CAT offers a relational approach. It acknowledges that as human beings we are primed to relate to each other. CAT believes that the way we learn to involve others in our attempts to find out who we are in the world sets ups patterns that we continue to use. Reciprocal Roles are a core construct in CAT – we tend to treat people in the way we anticipate they will treat us, and, from how others relate to us we learn how to relate to ourselves – this results in us re-enacting reciprocating role relationships. We might have role pairs of nurturing to nurtured or critically judging to critically judged. This relational understanding provides a powerful way of describing patterns of thinking, feeling and behaving. It can help understand distress, conflict and a sense of repetition or stuckness, both at a one to one level and also more widely in teams and organisations.
It is this wider application of CAT and its potential to offer something to the Tavistock tradition of understanding organisations that will be explored, in this seminar. What reciprocal roles do we see enacted within organisational life? How do patterns of behaviour generate from these and serve to maintain the status quo; and how might we intervene to make changes? I will introduce some of CAT’s relational understanding and its tools of explaining and mapping out what is going on. We can then explore together the extent to which these might be useful in organisational consultancy, supervision or other sense making, change intended activities.
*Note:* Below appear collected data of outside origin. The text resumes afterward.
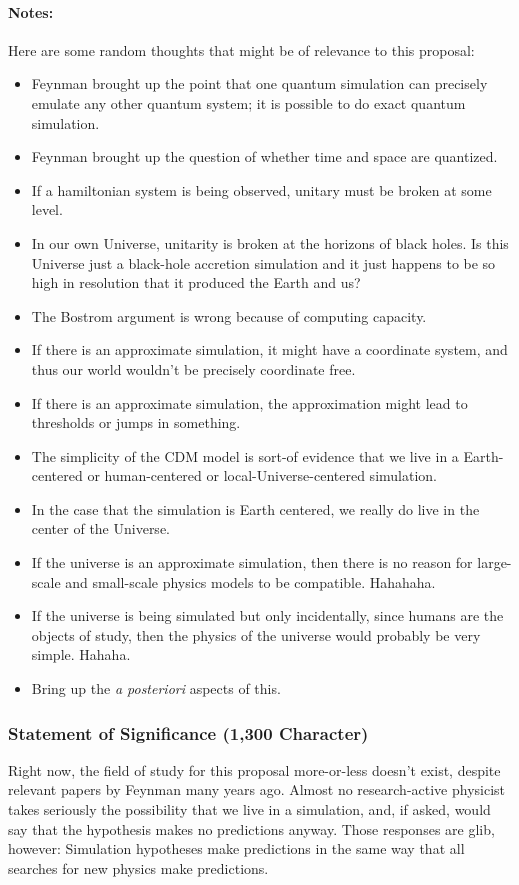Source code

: \documentclass[12pt]{article}
\begin{document}
\paragraph{Notes:}
Here are some random thoughts that might be of relevance to this proposal:
\begin{itemize}
\item Feynman brought up the point that one quantum simulation can precisely emulate any other quantum system; it is possible to do exact quantum simulation.
\item Feynman brought up the question of whether time and space are quantized.
\item If a hamiltonian system is being observed, unitary must be broken at some level.
\item In our own Universe, unitarity is broken at the horizons of black holes. Is this Universe just a black-hole accretion simulation and it just happens to be so high in resolution that it produced the Earth and us?
\item The Bostrom argument is wrong because of computing capacity.
\item If there is an approximate simulation, it might have a coordinate system, and thus our world wouldn't be precisely coordinate free.
\item If there is an approximate simulation, the approximation might lead to thresholds or jumps in something.
\item The simplicity of the CDM model is sort-of evidence that we live in a Earth-centered or human-centered or local-Universe-centered simulation.
\item In the case that the simulation is Earth centered, we really do live in the center of the Universe.
\item If the universe is an approximate simulation, then there is no reason for large-scale and small-scale physics models to be compatible. Hahahaha.
\item If the universe is being simulated but only incidentally, since humans are the objects of study, then the physics of the universe would probably be very simple. Hahaha.
\item Bring up the \textsl{a posteriori} aspects of this.
\end{itemize}

\subsubsection*{Statement of Significance (1,300 Character)}
Right now, the field of study for this proposal more-or-less doesn't exist, despite relevant papers by Feynman many years ago.
Almost no research-active physicist takes seriously the possibility that we live in a simulation, and, if asked, would say that the hypothesis makes no predictions anyway.
Those responses are glib, however:
Simulation hypotheses make predictions in the same way that all searches for new physics make predictions.
\end{document}
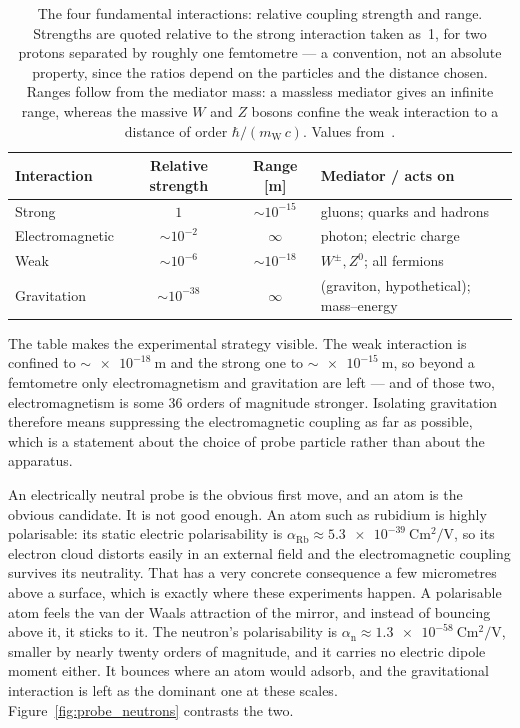 \documentclass[a4paper,headsepline,oneside,11pt]{scrartcl}
\begin{document}
\begin{table}[htbp]
  \centering
  \begin{tabularx}{\linewidth}{@{}l c c X@{}}
    \toprule
    \textbf{Interaction} & \textbf{Relative strength} & \textbf{Range [m]} &
    \textbf{Mediator / acts on} \\
    \midrule
    Strong          & $1$          & ${\sim}10^{-15}$ & gluons; quarks and hadrons \\
    Electromagnetic & ${\sim}10^{-2}$ & $\infty$      & photon; electric charge \\
    Weak            & ${\sim}10^{-6}$ & ${\sim}10^{-18}$ & $W^{\pm}, Z^{0}$; all fermions \\
    Gravitation     & ${\sim}10^{-38}$ & $\infty$     & (graviton, hypothetical); mass--energy \\
    \bottomrule
  \end{tabularx}
  \caption{The four fundamental interactions: relative coupling strength and
  range. Strengths are quoted relative to the strong interaction taken as~1,
  for two protons separated by roughly one femtometre --- a convention, not an
  absolute property, since the ratios depend on the particles and the distance
  chosen. Ranges follow from the mediator mass: a massless mediator gives an
  infinite range, whereas the massive $W$ and $Z$ bosons confine the weak
  interaction to a distance of order $\hbar / (m_\mathrm{W}\,c)$. Values
  from~\cite{PDG2024}.}
  \label{tab:forces}
\end{table}

The table makes the experimental strategy visible. The weak interaction is
confined to ${\sim}\SI{e-18}{\metre}$ and the strong one to ${\sim}\SI{e-15}{\metre}$, so
beyond a femtometre only electromagnetism and gravitation are left --- and of
those two, electromagnetism is some $36$ orders of magnitude stronger.
Isolating gravitation therefore means suppressing the electromagnetic coupling as
far as possible, which is a statement about the choice of probe particle rather
than about the apparatus.

An electrically neutral probe is the obvious first move, and an atom is the
obvious candidate. It is not good enough. An atom such as rubidium is highly
polarisable: its static electric polarisability is
$\alpha_\mathrm{Rb} \approx \SI{5.3e-39}{\coulomb\metre\squared\per\volt}$, so
its electron cloud distorts easily in an external field and the electromagnetic
coupling survives its neutrality. That has a very concrete consequence a few
micrometres above a surface, which is exactly where these experiments happen. A
polarisable atom feels the van der Waals attraction of the mirror, and instead
of bouncing above it, it sticks to it. The neutron's polarisability is
$\alpha_\mathrm{n} \approx \SI{1.3e-58}{\coulomb\metre\squared\per\volt}$,
smaller by nearly twenty orders of magnitude, and it carries no electric dipole
moment either. It bounces where an atom would adsorb, and the
gravitational interaction is left as the dominant one at these
scales.
Figure~\ref{fig:probe_neutrons} contrasts the two.
\end{document}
Anne Benson joined the Tavistock Institute in December 2015. She has extensive experience of working with individuals, teams and organisations especially in the health and social care sector. She has particular interest and expertise in leadership development, organisational and team culture and dynamics, working through change and working at and across boundaries. She is interested in what goes on beneath the surface and working with people to make sense of this in practical ways that make a difference. Since 2007 she has also been working as a CAT therapist and continues to run a small private therapy practice. In the spirit of integration, dialogue and the translation of ideas into practice she is keen to explore what the concepts and frameworks used in CAT have to offer the TIHR approach to working with organisations.